_Exercise_
Scan the listing below for the word "Delta" and copy every line that has it.

_Provided records_
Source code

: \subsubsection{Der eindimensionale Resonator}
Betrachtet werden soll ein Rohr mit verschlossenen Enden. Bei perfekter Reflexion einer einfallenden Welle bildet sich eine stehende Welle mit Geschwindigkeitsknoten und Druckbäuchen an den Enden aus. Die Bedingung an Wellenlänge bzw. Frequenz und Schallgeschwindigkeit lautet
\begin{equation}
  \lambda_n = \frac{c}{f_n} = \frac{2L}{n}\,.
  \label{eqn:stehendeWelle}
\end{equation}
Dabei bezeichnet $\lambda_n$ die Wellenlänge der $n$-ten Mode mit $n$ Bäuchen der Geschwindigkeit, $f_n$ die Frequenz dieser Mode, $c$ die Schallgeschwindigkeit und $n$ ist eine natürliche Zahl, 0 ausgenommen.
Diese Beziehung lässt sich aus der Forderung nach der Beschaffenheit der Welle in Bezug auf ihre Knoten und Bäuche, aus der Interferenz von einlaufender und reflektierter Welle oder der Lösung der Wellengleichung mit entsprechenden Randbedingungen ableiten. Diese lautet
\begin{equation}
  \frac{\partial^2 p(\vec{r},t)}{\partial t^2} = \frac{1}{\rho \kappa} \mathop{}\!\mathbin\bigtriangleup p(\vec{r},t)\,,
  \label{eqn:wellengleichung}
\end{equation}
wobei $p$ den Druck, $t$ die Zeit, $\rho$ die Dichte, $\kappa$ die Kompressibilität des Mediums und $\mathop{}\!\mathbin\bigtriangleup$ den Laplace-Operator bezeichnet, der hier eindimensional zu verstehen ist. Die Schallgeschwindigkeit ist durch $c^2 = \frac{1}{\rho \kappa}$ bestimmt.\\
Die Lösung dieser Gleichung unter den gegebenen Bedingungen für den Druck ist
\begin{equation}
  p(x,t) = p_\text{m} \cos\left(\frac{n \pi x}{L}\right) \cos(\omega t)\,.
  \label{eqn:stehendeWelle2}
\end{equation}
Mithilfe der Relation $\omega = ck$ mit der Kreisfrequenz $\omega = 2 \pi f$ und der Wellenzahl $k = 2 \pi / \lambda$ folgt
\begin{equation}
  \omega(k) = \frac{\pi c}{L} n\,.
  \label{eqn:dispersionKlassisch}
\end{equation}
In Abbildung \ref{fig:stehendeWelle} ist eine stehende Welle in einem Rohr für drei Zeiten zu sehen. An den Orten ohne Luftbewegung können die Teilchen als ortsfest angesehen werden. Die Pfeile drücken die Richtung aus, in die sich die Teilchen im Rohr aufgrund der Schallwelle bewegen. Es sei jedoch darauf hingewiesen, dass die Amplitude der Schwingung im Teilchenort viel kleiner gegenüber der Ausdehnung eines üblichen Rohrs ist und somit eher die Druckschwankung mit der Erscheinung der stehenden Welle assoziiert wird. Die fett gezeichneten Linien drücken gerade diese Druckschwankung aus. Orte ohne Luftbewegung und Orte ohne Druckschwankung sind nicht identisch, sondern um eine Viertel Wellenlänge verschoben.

--

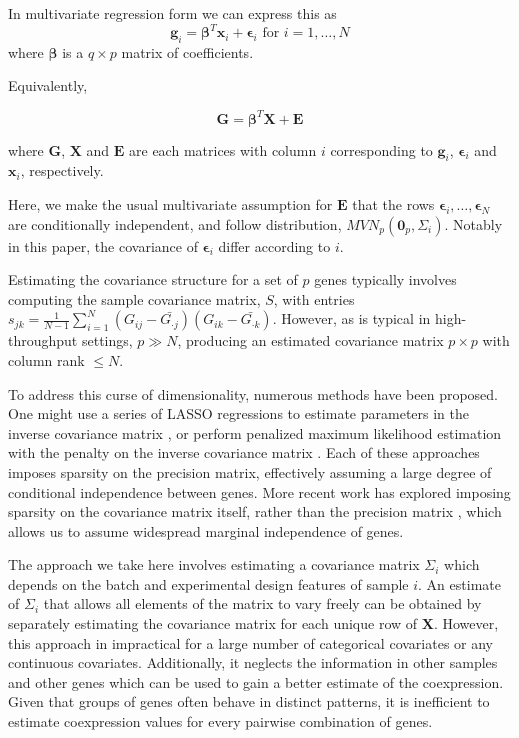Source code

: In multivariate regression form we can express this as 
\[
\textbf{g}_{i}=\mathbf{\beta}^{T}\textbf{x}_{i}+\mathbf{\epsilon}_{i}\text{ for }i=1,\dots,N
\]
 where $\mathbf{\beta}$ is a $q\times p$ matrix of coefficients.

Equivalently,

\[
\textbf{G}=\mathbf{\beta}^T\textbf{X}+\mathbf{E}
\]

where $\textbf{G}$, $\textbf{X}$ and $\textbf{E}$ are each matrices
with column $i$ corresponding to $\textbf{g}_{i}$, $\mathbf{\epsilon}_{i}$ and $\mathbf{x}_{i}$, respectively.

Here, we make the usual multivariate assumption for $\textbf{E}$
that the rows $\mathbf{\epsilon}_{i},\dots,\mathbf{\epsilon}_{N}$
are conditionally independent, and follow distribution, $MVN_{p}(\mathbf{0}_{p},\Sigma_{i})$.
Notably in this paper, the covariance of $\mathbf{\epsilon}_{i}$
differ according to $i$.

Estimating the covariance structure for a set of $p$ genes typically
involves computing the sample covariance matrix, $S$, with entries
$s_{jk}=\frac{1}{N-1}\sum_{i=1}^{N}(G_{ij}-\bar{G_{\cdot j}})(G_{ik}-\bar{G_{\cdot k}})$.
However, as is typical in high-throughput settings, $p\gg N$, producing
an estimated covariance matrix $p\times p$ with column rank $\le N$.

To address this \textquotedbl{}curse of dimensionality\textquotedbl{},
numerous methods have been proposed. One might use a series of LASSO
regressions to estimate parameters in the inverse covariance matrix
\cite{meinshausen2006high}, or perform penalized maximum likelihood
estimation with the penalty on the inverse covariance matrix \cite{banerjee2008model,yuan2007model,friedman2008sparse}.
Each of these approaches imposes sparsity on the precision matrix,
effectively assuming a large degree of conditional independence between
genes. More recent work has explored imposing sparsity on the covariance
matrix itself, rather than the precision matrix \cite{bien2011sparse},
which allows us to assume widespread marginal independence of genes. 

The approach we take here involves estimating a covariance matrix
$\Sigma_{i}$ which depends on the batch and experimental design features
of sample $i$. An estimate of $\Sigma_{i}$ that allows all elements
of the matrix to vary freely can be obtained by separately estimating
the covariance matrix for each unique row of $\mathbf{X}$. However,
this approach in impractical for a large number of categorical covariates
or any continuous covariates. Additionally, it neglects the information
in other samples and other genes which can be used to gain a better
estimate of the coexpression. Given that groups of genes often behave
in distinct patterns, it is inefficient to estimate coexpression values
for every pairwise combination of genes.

...

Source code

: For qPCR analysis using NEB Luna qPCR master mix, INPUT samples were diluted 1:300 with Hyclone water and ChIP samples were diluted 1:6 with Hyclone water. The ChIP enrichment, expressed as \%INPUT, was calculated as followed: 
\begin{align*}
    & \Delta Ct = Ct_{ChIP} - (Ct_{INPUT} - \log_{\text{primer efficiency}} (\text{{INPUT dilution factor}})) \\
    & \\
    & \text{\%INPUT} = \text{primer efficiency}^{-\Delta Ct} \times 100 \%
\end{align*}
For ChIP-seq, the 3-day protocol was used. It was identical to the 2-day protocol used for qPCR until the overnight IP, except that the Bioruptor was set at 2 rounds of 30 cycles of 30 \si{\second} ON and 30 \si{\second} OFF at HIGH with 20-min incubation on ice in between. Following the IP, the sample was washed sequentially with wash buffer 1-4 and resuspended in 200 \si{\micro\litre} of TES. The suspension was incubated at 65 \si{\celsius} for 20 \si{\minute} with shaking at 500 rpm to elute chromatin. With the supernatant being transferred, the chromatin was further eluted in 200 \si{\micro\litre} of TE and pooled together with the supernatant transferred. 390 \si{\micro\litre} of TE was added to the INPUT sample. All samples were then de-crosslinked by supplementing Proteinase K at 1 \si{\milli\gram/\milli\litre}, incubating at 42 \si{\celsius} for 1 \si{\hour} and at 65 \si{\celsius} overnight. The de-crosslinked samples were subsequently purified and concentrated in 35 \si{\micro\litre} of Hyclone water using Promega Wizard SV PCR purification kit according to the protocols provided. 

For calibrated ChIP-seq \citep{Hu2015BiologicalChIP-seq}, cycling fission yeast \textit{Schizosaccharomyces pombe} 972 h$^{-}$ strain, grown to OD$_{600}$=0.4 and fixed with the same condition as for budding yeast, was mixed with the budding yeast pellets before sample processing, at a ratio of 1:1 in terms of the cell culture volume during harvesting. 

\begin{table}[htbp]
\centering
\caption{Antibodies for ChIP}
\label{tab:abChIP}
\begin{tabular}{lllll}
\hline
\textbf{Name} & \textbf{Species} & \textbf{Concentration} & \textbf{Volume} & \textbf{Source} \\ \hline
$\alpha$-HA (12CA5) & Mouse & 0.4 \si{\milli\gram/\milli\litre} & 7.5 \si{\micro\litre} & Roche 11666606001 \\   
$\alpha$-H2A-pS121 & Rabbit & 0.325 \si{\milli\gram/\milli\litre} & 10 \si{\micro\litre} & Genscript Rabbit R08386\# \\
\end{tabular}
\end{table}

_Expected answer_
    & \Delta Ct = Ct_{ChIP} - (Ct_{INPUT} - \log_{\text{primer efficiency}} (\text{{INPUT dilution factor}})) \\
    & \text{\%INPUT} = \text{primer efficiency}^{-\Delta Ct} \times 100 \%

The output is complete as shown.